What to work on
Every line below that holds the string "Built" should be copied.

┌──

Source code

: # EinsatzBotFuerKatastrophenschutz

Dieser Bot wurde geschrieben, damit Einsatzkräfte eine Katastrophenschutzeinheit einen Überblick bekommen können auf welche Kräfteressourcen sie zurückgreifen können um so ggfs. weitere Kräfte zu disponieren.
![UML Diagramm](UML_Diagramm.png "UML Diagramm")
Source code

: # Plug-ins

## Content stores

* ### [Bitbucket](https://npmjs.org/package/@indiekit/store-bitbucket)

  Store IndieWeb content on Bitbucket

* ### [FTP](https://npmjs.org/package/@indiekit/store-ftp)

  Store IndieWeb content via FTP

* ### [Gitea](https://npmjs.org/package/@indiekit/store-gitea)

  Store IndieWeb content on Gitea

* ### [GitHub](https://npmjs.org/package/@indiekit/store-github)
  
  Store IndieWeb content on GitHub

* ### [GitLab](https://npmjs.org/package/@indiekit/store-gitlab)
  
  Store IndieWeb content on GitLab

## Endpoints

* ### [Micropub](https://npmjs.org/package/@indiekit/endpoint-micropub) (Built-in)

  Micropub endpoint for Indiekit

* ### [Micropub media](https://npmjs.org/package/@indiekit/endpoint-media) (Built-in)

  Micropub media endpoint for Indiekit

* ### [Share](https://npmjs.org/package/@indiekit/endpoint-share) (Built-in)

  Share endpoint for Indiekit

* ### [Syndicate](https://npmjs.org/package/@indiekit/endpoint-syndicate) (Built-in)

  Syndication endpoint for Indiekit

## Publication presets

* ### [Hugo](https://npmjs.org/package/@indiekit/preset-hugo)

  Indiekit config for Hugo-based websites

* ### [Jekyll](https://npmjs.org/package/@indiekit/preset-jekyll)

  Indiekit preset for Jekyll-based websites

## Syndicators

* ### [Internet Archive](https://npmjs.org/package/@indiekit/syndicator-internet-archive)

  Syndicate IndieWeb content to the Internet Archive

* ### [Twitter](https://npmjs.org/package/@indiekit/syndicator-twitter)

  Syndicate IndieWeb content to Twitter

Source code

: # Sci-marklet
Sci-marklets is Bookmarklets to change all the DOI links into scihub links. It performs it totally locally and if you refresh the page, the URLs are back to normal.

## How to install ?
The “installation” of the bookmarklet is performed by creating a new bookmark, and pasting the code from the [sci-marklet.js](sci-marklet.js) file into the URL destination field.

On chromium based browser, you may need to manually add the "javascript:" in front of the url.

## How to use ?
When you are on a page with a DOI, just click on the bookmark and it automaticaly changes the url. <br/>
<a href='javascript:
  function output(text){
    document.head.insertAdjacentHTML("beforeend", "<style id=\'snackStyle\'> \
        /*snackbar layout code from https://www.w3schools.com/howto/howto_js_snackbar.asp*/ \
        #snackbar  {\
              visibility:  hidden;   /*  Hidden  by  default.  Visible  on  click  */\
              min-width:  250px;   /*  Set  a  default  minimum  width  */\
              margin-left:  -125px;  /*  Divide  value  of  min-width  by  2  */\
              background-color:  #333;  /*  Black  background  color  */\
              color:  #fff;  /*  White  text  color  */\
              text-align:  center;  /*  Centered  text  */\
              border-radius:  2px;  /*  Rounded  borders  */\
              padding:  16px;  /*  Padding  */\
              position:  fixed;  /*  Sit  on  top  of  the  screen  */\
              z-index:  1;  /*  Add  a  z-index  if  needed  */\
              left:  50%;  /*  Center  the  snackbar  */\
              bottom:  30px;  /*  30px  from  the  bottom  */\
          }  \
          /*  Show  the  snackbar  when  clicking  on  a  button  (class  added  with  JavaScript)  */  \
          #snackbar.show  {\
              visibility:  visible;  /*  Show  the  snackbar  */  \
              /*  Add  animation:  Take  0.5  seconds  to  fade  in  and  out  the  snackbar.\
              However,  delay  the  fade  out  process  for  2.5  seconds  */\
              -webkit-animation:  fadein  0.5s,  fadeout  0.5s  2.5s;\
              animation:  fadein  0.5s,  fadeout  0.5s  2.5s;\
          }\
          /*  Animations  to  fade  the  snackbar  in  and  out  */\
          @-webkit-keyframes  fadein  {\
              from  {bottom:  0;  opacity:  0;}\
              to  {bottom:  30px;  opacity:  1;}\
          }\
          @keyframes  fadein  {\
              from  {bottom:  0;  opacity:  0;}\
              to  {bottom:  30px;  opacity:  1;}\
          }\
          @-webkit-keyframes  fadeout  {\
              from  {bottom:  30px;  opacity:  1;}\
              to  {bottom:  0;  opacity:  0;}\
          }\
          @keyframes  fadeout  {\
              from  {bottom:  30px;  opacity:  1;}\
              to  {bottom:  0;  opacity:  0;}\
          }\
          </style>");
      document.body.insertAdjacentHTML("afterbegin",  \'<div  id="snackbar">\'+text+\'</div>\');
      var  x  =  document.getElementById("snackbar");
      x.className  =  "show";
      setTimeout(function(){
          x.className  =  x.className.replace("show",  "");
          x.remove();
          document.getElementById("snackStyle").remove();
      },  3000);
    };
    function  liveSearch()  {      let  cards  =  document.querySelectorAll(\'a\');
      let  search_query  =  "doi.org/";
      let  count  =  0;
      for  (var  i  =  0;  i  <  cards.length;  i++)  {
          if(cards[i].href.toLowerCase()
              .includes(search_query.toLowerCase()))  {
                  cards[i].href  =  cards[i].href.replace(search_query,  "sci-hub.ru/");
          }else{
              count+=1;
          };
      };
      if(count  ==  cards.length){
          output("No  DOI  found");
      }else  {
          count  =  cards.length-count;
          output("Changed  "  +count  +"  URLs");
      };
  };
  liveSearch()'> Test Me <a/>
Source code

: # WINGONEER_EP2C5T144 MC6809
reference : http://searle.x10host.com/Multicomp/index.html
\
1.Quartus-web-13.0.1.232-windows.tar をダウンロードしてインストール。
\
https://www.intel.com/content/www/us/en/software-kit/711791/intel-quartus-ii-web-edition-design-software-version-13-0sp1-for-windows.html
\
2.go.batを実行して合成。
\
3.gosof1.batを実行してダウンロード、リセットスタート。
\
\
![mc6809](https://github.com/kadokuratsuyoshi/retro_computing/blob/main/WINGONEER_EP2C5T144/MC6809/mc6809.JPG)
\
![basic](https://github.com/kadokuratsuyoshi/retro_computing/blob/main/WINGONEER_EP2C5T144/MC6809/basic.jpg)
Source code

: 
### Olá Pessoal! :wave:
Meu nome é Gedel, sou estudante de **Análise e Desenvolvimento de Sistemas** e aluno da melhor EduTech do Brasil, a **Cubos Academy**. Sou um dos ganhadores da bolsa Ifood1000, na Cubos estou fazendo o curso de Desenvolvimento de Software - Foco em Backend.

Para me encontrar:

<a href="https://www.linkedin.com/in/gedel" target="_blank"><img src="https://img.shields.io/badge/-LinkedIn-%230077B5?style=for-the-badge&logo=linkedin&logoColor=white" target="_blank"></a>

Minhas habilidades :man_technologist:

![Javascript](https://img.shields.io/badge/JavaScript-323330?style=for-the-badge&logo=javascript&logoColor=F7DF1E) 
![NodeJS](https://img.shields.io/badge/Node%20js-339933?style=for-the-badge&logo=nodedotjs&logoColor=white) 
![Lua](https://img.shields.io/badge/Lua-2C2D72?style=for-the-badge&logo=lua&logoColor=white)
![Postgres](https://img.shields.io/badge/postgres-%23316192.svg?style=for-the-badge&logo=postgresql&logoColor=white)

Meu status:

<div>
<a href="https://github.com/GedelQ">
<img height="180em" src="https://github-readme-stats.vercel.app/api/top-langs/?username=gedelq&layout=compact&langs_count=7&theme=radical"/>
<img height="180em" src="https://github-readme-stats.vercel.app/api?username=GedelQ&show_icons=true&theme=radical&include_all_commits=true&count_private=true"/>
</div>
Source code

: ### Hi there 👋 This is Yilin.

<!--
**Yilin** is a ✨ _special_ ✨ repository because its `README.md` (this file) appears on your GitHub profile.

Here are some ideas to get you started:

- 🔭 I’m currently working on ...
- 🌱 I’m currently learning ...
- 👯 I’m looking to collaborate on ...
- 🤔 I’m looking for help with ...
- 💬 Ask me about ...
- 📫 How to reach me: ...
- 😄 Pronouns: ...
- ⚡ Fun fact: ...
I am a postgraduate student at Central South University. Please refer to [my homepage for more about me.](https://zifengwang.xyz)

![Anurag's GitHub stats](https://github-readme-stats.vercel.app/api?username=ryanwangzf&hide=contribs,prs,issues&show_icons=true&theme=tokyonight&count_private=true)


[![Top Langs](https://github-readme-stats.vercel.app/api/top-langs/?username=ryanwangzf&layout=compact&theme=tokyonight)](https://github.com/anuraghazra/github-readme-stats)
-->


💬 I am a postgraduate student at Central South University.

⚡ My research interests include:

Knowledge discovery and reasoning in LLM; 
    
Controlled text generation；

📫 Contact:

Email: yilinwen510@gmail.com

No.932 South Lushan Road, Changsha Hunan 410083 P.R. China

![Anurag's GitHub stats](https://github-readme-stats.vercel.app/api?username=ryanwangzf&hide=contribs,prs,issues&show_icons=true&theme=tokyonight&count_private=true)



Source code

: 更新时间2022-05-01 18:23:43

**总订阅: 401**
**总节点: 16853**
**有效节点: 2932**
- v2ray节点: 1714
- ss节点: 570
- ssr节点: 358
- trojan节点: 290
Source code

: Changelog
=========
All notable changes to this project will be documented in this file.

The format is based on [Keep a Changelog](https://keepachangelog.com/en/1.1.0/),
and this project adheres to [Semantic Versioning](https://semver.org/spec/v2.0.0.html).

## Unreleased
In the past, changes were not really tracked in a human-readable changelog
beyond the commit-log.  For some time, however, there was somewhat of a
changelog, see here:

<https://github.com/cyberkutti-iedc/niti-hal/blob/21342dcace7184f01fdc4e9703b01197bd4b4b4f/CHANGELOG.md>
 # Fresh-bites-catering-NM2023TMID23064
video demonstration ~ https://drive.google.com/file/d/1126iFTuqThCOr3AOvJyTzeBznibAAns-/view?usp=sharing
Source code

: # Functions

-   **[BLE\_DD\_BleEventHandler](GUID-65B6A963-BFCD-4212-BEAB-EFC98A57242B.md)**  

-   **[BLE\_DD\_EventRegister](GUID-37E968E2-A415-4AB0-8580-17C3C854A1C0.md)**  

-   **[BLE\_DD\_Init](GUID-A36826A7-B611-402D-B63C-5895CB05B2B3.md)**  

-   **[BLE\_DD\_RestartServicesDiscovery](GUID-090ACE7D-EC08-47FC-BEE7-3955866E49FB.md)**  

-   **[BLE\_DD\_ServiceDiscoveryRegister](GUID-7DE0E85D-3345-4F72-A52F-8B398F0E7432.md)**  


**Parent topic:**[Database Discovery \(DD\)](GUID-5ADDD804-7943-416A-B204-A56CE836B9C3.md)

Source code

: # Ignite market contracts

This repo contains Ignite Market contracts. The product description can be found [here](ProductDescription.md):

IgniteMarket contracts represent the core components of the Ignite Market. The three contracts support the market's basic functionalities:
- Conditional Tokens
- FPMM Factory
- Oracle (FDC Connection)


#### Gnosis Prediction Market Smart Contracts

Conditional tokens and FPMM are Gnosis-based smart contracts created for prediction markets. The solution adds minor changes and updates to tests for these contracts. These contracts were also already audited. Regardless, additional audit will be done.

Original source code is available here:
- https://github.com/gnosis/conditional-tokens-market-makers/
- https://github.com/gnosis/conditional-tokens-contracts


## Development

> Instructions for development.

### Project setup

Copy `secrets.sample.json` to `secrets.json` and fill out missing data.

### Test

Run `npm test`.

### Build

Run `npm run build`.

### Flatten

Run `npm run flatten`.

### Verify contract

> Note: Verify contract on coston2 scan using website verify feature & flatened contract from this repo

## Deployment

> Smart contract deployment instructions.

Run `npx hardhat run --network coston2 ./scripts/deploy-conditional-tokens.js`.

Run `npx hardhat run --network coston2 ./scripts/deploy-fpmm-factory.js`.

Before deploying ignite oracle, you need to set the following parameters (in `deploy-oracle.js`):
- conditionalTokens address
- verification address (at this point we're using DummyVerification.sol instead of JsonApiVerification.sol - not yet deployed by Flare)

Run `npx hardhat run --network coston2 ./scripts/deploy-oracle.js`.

└──

Exercise solution
* ### [Micropub](https://npmjs.org/package/@indiekit/endpoint-micropub) (Built-in)
* ### [Micropub media](https://npmjs.org/package/@indiekit/endpoint-media) (Built-in)
* ### [Share](https://npmjs.org/package/@indiekit/endpoint-share) (Built-in)
* ### [Syndicate](https://npmjs.org/package/@indiekit/endpoint-syndicate) (Built-in)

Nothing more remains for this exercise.